(Stored items from a collection)

--- START ---

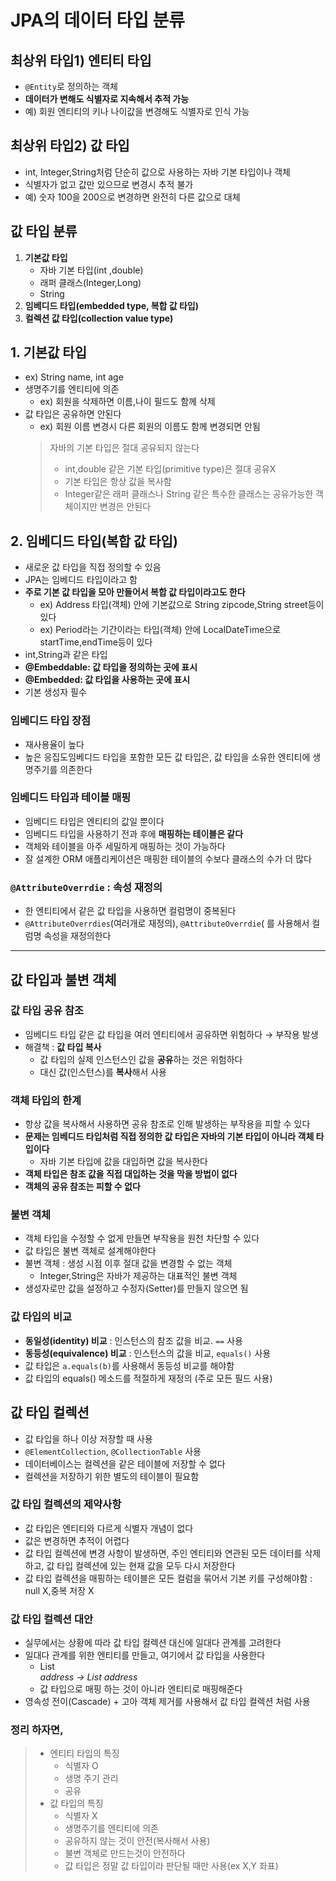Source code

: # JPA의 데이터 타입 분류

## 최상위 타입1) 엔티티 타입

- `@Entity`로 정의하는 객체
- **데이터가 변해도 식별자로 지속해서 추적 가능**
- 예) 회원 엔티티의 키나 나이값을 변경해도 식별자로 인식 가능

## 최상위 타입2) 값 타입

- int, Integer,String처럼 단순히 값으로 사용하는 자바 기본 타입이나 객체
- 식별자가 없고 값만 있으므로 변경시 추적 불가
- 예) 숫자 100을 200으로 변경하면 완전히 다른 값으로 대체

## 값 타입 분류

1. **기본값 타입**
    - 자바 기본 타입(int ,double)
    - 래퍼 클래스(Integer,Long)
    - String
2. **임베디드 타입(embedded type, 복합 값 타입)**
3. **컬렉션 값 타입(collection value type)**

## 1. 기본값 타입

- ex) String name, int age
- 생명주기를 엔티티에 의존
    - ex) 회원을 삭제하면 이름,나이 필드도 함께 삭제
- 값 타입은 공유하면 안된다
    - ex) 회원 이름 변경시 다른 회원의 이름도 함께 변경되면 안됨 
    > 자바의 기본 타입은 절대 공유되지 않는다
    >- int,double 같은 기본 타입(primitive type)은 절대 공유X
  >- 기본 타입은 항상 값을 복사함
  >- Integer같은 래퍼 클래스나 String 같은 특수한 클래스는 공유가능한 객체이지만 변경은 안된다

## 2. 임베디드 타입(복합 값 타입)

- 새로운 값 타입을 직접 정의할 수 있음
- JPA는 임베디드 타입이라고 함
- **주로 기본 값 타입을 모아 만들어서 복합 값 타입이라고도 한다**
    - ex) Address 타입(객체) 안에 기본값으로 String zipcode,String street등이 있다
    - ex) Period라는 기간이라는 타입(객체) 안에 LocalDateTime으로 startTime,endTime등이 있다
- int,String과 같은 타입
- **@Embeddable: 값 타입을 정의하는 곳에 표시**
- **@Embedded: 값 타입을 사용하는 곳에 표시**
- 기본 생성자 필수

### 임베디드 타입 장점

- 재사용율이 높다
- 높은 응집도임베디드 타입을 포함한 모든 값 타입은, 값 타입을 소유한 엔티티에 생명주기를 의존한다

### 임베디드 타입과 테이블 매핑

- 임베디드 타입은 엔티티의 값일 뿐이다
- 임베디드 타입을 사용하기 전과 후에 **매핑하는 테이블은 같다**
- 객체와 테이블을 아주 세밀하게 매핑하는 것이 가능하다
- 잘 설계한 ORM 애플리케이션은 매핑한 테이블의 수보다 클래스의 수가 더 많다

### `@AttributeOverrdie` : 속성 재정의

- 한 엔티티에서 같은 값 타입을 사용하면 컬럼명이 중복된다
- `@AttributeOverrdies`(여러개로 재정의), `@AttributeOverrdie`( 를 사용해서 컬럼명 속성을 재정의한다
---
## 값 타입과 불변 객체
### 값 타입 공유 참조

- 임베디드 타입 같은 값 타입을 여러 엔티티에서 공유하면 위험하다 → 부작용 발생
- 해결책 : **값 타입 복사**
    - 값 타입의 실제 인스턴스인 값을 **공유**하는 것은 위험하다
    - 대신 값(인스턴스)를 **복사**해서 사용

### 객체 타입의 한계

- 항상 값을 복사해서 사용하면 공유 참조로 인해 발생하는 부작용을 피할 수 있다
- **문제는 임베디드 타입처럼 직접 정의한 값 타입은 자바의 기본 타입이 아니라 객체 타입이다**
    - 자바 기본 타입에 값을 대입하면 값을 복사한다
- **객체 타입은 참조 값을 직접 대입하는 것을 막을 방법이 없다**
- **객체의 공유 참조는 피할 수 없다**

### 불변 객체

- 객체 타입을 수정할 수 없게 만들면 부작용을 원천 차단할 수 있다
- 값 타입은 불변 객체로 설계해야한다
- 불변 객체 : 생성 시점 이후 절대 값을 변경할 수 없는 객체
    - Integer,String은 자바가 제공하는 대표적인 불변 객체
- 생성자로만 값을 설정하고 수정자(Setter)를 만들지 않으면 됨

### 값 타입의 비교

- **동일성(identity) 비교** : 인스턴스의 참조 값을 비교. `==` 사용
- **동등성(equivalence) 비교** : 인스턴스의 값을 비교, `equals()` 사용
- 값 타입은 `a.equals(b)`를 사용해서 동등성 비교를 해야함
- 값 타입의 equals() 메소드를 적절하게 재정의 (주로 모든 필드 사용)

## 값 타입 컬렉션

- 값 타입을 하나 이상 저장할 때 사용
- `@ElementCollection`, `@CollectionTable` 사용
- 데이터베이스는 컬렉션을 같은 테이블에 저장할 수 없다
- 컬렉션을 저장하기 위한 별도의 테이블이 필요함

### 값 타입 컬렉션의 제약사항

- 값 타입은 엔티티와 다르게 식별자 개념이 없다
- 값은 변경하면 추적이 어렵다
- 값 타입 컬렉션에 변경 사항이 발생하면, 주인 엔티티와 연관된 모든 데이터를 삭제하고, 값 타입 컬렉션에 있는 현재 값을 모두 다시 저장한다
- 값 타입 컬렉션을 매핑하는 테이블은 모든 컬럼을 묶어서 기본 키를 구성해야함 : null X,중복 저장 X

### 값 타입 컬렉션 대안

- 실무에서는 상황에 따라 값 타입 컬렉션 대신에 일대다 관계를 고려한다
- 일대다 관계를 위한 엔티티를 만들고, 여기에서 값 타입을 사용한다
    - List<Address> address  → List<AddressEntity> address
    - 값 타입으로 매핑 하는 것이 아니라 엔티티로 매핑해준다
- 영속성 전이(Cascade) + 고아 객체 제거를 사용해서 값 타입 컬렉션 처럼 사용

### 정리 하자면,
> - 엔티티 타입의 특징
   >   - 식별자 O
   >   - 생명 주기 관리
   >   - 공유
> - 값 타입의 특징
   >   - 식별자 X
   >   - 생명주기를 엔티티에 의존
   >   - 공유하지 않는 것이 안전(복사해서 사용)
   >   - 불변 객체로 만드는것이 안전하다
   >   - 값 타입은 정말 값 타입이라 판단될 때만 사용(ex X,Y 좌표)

--- END ---
--- START ---

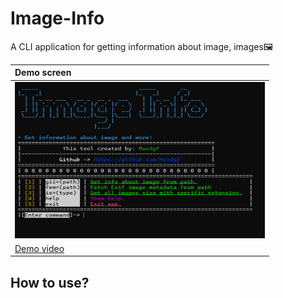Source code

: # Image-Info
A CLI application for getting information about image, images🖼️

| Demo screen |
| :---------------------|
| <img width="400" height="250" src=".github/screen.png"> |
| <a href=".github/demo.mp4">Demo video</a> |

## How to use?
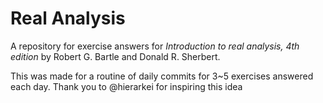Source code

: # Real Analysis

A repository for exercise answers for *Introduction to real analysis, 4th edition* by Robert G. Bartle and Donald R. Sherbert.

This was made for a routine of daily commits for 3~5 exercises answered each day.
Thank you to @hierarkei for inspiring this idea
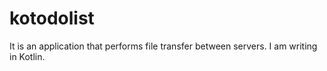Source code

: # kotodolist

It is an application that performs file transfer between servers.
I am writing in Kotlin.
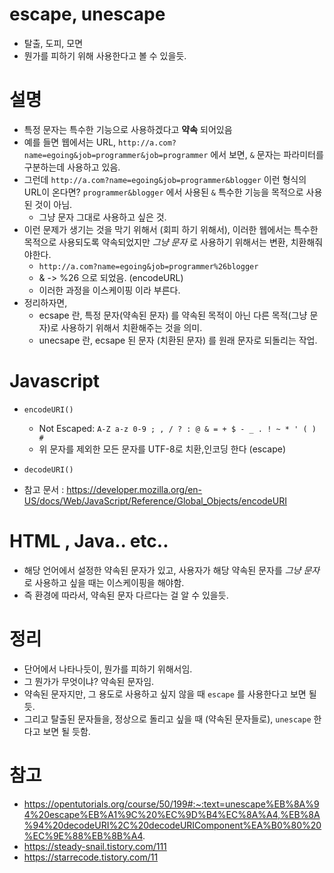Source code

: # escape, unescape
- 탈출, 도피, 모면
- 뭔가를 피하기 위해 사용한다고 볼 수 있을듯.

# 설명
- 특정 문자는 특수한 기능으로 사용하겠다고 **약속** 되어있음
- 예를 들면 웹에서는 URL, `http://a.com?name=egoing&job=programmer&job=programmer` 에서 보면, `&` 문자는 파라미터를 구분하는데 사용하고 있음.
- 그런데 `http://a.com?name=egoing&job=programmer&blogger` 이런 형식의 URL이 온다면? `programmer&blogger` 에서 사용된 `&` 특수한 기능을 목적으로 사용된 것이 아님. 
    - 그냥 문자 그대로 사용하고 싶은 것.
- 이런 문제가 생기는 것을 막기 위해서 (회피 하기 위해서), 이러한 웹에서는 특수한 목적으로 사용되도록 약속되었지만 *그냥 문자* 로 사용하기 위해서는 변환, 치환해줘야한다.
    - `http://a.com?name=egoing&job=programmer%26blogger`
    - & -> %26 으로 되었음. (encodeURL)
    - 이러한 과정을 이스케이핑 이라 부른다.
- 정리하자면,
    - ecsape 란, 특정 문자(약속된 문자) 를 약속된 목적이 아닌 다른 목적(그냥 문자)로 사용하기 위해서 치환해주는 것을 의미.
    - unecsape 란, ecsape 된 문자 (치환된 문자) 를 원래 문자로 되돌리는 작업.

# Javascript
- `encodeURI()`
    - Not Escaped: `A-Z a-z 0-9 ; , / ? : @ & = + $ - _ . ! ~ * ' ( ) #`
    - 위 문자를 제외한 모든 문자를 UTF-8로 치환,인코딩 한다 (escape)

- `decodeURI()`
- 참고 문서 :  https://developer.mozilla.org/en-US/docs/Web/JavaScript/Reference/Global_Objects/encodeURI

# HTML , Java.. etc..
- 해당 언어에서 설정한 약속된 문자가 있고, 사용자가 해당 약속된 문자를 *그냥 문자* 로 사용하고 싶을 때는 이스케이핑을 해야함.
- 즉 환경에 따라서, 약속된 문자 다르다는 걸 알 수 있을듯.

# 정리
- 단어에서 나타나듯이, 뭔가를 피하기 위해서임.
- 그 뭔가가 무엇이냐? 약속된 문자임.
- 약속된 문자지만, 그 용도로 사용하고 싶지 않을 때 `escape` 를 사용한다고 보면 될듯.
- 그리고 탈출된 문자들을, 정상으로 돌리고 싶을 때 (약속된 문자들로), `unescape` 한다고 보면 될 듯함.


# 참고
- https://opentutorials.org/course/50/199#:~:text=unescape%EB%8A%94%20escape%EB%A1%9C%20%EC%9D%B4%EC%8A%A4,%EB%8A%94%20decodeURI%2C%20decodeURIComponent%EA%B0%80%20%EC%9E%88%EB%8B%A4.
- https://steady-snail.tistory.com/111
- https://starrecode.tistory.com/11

--- END ---
--- START ---

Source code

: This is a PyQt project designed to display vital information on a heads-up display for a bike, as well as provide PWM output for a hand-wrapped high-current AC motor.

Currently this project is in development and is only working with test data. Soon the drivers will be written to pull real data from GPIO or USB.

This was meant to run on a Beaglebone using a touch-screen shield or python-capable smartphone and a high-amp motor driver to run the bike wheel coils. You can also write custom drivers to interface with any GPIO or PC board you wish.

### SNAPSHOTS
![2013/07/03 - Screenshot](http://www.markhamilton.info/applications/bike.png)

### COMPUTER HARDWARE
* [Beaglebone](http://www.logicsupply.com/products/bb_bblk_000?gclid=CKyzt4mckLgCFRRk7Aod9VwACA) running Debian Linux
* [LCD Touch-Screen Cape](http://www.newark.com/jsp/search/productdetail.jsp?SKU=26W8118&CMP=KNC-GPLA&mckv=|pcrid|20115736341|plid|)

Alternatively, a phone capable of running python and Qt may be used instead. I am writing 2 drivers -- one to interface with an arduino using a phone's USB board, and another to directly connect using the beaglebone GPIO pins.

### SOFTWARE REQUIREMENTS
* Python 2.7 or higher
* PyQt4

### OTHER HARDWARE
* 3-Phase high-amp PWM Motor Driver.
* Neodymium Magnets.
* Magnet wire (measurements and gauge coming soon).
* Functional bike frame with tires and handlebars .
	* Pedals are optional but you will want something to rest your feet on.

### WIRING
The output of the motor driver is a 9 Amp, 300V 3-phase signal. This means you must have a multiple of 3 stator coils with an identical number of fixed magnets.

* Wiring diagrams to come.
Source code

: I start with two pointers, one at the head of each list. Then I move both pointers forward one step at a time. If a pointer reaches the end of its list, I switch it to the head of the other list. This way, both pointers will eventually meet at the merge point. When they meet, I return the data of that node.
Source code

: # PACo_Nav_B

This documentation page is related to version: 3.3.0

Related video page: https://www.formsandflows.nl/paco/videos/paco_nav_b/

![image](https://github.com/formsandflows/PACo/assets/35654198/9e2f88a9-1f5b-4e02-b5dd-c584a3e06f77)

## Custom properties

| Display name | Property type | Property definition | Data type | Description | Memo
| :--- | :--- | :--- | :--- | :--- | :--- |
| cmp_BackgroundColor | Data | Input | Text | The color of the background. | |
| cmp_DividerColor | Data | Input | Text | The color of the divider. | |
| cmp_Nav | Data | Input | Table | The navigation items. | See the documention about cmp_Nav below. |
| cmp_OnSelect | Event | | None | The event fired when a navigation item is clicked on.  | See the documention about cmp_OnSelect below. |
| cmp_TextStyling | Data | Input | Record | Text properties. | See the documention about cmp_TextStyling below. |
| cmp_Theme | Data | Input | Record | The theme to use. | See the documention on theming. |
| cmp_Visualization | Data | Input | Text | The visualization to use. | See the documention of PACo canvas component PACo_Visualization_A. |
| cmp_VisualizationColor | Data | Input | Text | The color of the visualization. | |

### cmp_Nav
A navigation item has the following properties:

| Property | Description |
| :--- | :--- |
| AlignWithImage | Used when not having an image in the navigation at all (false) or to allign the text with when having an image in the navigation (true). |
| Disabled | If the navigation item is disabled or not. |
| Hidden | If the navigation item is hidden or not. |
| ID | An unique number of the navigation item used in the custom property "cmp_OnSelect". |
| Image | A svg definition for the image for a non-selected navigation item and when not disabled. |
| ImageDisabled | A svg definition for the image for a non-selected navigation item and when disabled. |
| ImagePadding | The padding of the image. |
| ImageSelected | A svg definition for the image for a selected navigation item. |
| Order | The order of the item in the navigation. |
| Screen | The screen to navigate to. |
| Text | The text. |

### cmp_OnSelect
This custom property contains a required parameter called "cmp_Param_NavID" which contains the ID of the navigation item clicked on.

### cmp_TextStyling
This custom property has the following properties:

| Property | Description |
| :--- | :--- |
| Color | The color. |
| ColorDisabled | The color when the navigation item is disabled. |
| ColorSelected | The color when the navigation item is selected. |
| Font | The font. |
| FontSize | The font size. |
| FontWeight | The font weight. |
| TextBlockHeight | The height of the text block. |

--- END ---

» **TASK STATEMENT**
Nothing but lines that contain "목적으로" should appear in the answer. Copy each from the records.

» **SOLUTION TO THIS TASK**
- 그런데 `http://a.com?name=egoing&job=programmer&blogger` 이런 형식의 URL이 온다면? `programmer&blogger` 에서 사용된 `&` 특수한 기능을 목적으로 사용된 것이 아님. 
- 이런 문제가 생기는 것을 막기 위해서 (회피 하기 위해서), 이러한 웹에서는 특수한 목적으로 사용되도록 약속되었지만 *그냥 문자* 로 사용하기 위해서는 변환, 치환해줘야한다.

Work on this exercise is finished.